Aujourd’hui, le 27 mai nous commémorons l’abolition de l’esclavage en Guadeloupe. Je suis née et j’ai grandi en Guadeloupe, et même si j’ai quitté l’île il y a plus d’une décennie maintenant, son attache et son appel sont forts. C’est l’île de ma maman. C’est l’île de ma grand-mère. C’est l’île de mon arrière-grand-mère. C’est l’endroit qui pour moi est ‘la maison’. Bouillante City, encore et toujours.

Alors que nous commémorons la libération des esclaves, que nous nous rappelons ceux qui sont morts sous les coups de fouets, les personnes torturées, les enfants arrachés à  leurs parents, les hommes pendus pour donner l’exemple et ceux mangés par les chiens, j’entends déjà, au loin les voix qui disent : mais c’était il ya longtemps l’esclavage, passons à autre chose.

Les larmes dans mes yeux disent le contraire. Le sentiment de peine, de violence, d’injustice, de douleur est bel et bien présent. J’ai mal. Ce sentiment ne vaut-il rien ?

Aujourd’hui l’esclavage qui a eu lieu il y’a des centaines d’années et qui a duré des centaines d’années a bel et bien un impact sur mon quotidien.

  • je ne connais pas mes ancêtres. Et je ne saurai probablement jamais d’où ils viennent. Dans la traversée de l’océan, j’ai perdu mes rites, mes rituels, mes dieux et déesses qui auraient pu être d’un tel réconfort aujourd’hui, et à la place on m’a donné le Dieu du colon, celui même qui nous a tué et torturé. Comment voulez-vous que j’adhère à ces croyances-là ?Alors j’ai créé mes propres idées, ma propre mythologie, ma propre déesse noire avec son gros afro, en attendant que peu à peu les bouts de mon histoire soit rassemblés.
  • je sens mon corps colonisé. Je sens des peurs et des blocages et des croyances qui viennent d’un autre temps. Je sens mon corps démesurément sexualisé. La femme noire qui n’est bonne qu’à coucher, qui n’est bonne qu’à obéir et dont le corps, l’âme, l’esprit ont été humiliés et violés. Chaque jour je défais des nouveaux noeuds et des nouvelles croyances et j’ai la rage d’avoir à faire ce travail là. Mais si je veux laisser derrière moi un chemin différent, pour les enfants qui viendront après moi, alors c’est un travail que je choisis de faire, la décolonisation de mon corps.
  • J’ai peur pour les hommes de ma famille. Certains qui n’ont même pas l’âge de voter, j’ai peur quand ils sortent et qu’ils reviennent après s’être fait contrôler par la police, avec tant de scénarios dans mon esprit de tout ce qui pourrait mal se passer. J’ai peur et ce sentiment est vrai. Et quand je vois un policier en France, je passe mon chemin. La France n’aime pas quand on lui dit ça mais c’est vrai. On est rapidement insultés pour ressentir ce que l’on ressent. Et encore une fois voici une conséquence vraie d’être née dans un corps noir : c’est dérangeant de nous écouter.

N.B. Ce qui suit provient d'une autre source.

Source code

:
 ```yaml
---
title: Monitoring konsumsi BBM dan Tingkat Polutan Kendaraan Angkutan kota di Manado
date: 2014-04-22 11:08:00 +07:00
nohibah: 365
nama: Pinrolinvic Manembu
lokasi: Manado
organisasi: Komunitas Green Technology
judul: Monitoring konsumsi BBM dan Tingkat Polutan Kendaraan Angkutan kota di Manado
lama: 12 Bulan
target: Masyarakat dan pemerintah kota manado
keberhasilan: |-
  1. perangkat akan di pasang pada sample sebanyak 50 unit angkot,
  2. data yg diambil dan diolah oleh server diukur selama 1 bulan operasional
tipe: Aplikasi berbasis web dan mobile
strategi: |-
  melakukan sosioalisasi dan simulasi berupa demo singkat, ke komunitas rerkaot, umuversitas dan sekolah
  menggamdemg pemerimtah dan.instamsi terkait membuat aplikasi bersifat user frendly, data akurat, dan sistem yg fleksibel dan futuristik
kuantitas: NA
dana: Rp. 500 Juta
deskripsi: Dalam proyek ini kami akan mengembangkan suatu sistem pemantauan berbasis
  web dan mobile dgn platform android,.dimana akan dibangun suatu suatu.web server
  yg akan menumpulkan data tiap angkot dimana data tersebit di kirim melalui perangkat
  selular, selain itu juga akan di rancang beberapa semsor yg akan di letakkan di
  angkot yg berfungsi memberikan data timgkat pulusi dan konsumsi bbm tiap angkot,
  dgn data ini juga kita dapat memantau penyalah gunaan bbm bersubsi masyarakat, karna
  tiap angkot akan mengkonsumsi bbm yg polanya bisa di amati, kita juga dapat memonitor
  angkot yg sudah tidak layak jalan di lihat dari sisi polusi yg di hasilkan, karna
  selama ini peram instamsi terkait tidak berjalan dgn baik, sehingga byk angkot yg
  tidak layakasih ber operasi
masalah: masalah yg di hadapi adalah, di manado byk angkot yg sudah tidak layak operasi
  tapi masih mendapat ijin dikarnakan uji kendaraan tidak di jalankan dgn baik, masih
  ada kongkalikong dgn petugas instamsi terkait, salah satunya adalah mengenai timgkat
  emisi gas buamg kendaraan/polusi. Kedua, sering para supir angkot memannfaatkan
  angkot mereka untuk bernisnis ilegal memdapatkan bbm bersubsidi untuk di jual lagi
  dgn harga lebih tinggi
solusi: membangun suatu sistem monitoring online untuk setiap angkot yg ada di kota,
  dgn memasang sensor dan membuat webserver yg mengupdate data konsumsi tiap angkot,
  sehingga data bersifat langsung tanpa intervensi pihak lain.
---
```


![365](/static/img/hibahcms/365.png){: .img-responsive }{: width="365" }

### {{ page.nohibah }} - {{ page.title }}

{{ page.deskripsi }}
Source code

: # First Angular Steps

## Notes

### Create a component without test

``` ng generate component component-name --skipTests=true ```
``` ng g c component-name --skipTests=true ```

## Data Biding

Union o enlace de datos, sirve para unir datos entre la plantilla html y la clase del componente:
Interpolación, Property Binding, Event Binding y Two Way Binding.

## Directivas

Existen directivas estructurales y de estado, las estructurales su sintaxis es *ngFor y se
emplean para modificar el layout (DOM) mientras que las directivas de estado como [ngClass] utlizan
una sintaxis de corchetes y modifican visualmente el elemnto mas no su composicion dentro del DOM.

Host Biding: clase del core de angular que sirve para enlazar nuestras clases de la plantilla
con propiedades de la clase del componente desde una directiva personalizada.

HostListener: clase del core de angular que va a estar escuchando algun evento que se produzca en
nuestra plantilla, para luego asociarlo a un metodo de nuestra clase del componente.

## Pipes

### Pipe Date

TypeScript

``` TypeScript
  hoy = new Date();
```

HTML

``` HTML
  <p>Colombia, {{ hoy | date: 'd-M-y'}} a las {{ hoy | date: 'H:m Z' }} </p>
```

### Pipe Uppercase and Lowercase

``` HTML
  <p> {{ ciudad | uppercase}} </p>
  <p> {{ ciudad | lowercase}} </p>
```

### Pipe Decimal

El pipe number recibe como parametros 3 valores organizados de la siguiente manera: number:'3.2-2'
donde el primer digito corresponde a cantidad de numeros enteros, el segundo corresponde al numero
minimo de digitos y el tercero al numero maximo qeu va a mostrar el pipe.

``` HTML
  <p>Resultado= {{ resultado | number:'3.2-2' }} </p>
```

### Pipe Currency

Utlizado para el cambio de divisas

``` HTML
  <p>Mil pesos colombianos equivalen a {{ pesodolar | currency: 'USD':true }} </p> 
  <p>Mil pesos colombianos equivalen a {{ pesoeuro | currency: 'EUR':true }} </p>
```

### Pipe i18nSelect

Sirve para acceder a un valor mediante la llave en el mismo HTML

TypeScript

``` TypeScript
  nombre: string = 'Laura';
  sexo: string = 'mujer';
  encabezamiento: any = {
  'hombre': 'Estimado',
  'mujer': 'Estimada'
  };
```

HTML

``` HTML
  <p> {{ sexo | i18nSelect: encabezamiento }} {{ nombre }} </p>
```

La liste pourrait continuer, encore et encore. Et chaque jour, une nouvelle aberration, une nouvelle annonce dans les journaux fait remonter cette rage et cette colère.

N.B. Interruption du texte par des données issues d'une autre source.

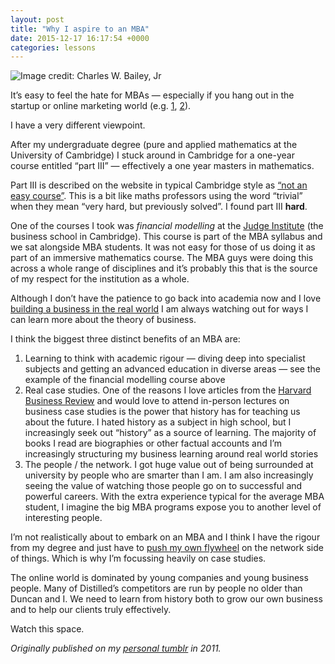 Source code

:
 ```yaml
---
layout: post
title: "Why I aspire to an MBA"
date: 2015-12-17 16:17:54 +0000
categories: lessons
---
```


![Image credit: Charles W. Bailey, Jr](https://miro.medium.com/v2/resize:fit:1400/format:webp/1*kS8jhGvOq15LhYqE3GZ4HA.jpeg)

It’s easy to feel the hate for MBAs — especially if you hang out in the startup or online marketing world (e.g. [1](http://news.ycombinator.com/item?id=2171648), [2](http://news.ycombinator.com/item?id=2160105)).

I have a very different viewpoint.

After my undergraduate degree (pure and applied mathematics at the University of Cambridge) I stuck around in Cambridge for a one-year course entitled “part III” — effectively a one year masters in mathematics.

Part III is described on the website in typical Cambridge style as [“not an easy course”](http://www.maths.cam.ac.uk/postgrad/mathiii/). This is a bit like maths professors using the word “trivial” when they mean “very hard, but previously solved”. I found part III **hard**.

One of the courses I took was _financial modelling_ at the [Judge Institute](http://www.jbs.cam.ac.uk/) (the business school in Cambridge). This course is part of the MBA syllabus and we sat alongside MBA students. It was not easy for those of us doing it as part of an immersive mathematics course. The MBA guys were doing this across a whole range of disciplines and it’s probably this that is the source of my respect for the institution as a whole.

Although I don’t have the patience to go back into academia now and I love [building a business in the real world](http://www.distilled.net/) I am always watching out for ways I can learn more about the theory of business.

I think the biggest three distinct benefits of an MBA are:

1.  Learning to think with academic rigour — diving deep into specialist subjects and getting an advanced education in diverse areas — see the example of the financial modelling course above
2.  Real case studies. One of the reasons I love articles from the [Harvard Business Review](http://hbr.org/) and would love to attend in-person lectures on business case studies is the power that history has for teaching us about the future. I hated history as a subject in high school, but I increasingly seek out “history” as a source of learning. The majority of books I read are biographies or other factual accounts and I’m increasingly structuring my business learning around real world stories
3.  The people / the network. I got huge value out of being surrounded at university by people who are smarter than I am. I am also increasingly seeing the value of watching those people go on to successful and powerful careers. With the extra experience typical for the average MBA student, I imagine the big MBA programs expose you to another level of interesting people.

I’m not realistically about to embark on an MBA and I think I have the rigour from my degree and just have to [push my own flywheel](http://willcritchlow.tumblr.com/post/11620060678/flywheels) on the network side of things. Which is why I’m focussing heavily on case studies.

The online world is dominated by young companies and young business people. Many of Distilled’s competitors are run by people no older than Duncan and I. We need to learn from history both to grow our own business and to help our clients truly effectively.

Watch this space.

_Originally published on my_ [_personal tumblr_](http://willcritchlow.tumblr.com/post/13113255899/mba) _in 2011._
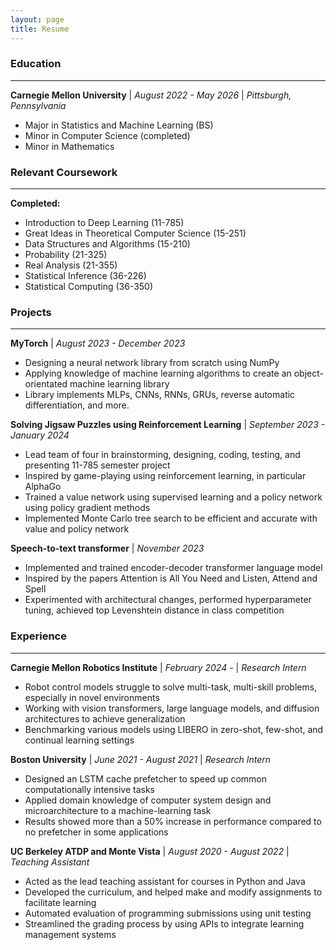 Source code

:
 ```yaml
---
layout: page
title: Resume
---
```


### Education
---
**Carnegie Mellon University** \| _August 2022 - May 2026_ \| _Pittsburgh, Pennsylvania_
* Major in Statistics and Machine Learning (BS)
* Minor in Computer Science (completed)
* Minor in Mathematics

### Relevant Coursework
---
**Completed:**
* Introduction to Deep Learning (11-785)
* Great Ideas in Theoretical Computer Science (15-251)
* Data Structures and Algorithms (15-210)
* Probability (21-325)
* Real Analysis (21-355)
* Statistical Inference (36-226)
* Statistical Computing (36-350)

### Projects
---
**MyTorch** \| _August 2023 - December 2023_
* Designing a neural network library from scratch using NumPy
* Applying knowledge of machine learning algorithms to create an object-orientated machine learning library
* Library implements MLPs, CNNs, RNNs, GRUs, reverse automatic differentiation, and more.

**Solving Jigsaw Puzzles using Reinforcement Learning** \| _September 2023 - January 2024_
* Lead team of four in brainstorming, designing, coding, testing, and presenting 11-785 semester project
* Inspired by game-playing using reinforcement learning, in particular AlphaGo
* Trained a value network using supervised learning and a policy network using policy gradient methods
* Implemented Monte Carlo tree search to be efficient and accurate with value and policy network

**Speech-to-text transformer** \| _November 2023_
* Implemented and trained encoder-decoder transformer language model
* Inspired by the papers Attention is All You Need and Listen, Attend and Spell
* Experimented with architectural changes, performed hyperparameter tuning, achieved top Levenshtein distance in class competition

### Experience
---
**Carnegie Mellon Robotics Institute** \| _February 2024 -_ \| _Research Intern_
* Robot control models struggle to solve multi-task, multi-skill problems, especially in novel environments
* Working with vision transformers, large language models, and diffusion architectures to achieve generalization
* Benchmarking various models using LIBERO in zero-shot, few-shot, and continual learning settings

**Boston University** \| _June 2021 - August 2021_ \| _Research Intern_
* Designed an LSTM cache prefetcher to speed up common computationally intensive tasks
* Applied domain knowledge of computer system design and microarchitecture to a machine-learning task
* Results showed more than a 50% increase in performance compared to no prefetcher in some applications

**UC Berkeley ATDP and Monte Vista** \| _August 2020 - August 2022_ \| _Teaching Assistant_
* Acted as the lead teaching assistant for courses in Python and Java
* Developed the curriculum, and helped make and modify assignments to facilitate learning
* Automated evaluation of programming submissions using unit testing
* Streamlined the grading process by using APIs to integrate learning management systems

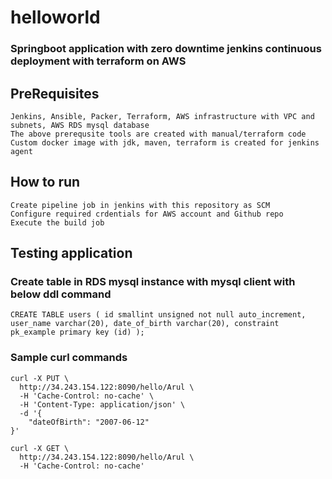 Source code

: # helloworld

### Springboot application with zero downtime jenkins continuous deployment with terraform on AWS


## PreRequisites
    Jenkins, Ansible, Packer, Terraform, AWS infrastructure with VPC and subnets, AWS RDS mysql database
    The above prerequsite tools are created with manual/terraform code
    Custom docker image with jdk, maven, terraform is created for jenkins agent

## How to run
    Create pipeline job in jenkins with this repository as SCM
    Configure required crdentials for AWS account and Github repo
    Execute the build job

## Testing application

### Create table in RDS mysql instance with mysql client with below ddl command
```
CREATE TABLE users ( id smallint unsigned not null auto_increment, user_name varchar(20), date_of_birth varchar(20), constraint pk_example primary key (id) );

```

### Sample curl commands

```
curl -X PUT \
  http://34.243.154.122:8090/hello/Arul \
  -H 'Cache-Control: no-cache' \
  -H 'Content-Type: application/json' \
  -d '{
    "dateOfBirth": "2007-06-12"
}'

curl -X GET \
  http://34.243.154.122:8090/hello/Arul \
  -H 'Cache-Control: no-cache'

```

Il y’a quelques années, pas tant que ça à l’échelle de l’humanité, des hommes blancs ont décidé que les corps noirs n’étaient bons qu’à travailler. Dans un calcul économique très savant, ils ont réalisé que les marges de profit augmenteraient largement si la main d’œuvre était…gratuite. Quelle pensée révolutionnaire ! On ne paye pas les animaux de labeur, alors nous n’avons qu’à créer une idéologie oú les hommes sont des animaux, et voilà, la question économique est réglée.

Ne pas valoriser le corps des autres.

Leur travail, leur contribution, leur apport aussi en âme, en énergie, et en connaissance. 

Faire passer le profit et le capitalisme avant tout. Avant l’art, avant l’humain.

S’appuyer sur leurs corps jusqu’à les briser et les jeter de côté une fois qu’ils ne servent plus. 

Priver un grand ensemble de personnes de ressources économiques pour le gain d’un petit groupe.

Oublier toute redistribution. 

Et laver le cerveau de milliers pendant des années pour leur faire croire que c’est ainsi que la Terre doit tourner.

Ça vous rappelle des choses qui se passent encore aujourd’hui ?

Parce que moi oui.

Décolonisons nos corps.

Décolonisons nos esprits.

Soyons très au clair sur les croyances et idéologies qui y ont été infiltrés par quelques uns qui veulent le pouvoir et qui veulent nous garder à terre.

27 mai.

C’est impossible pour nous d’oublier.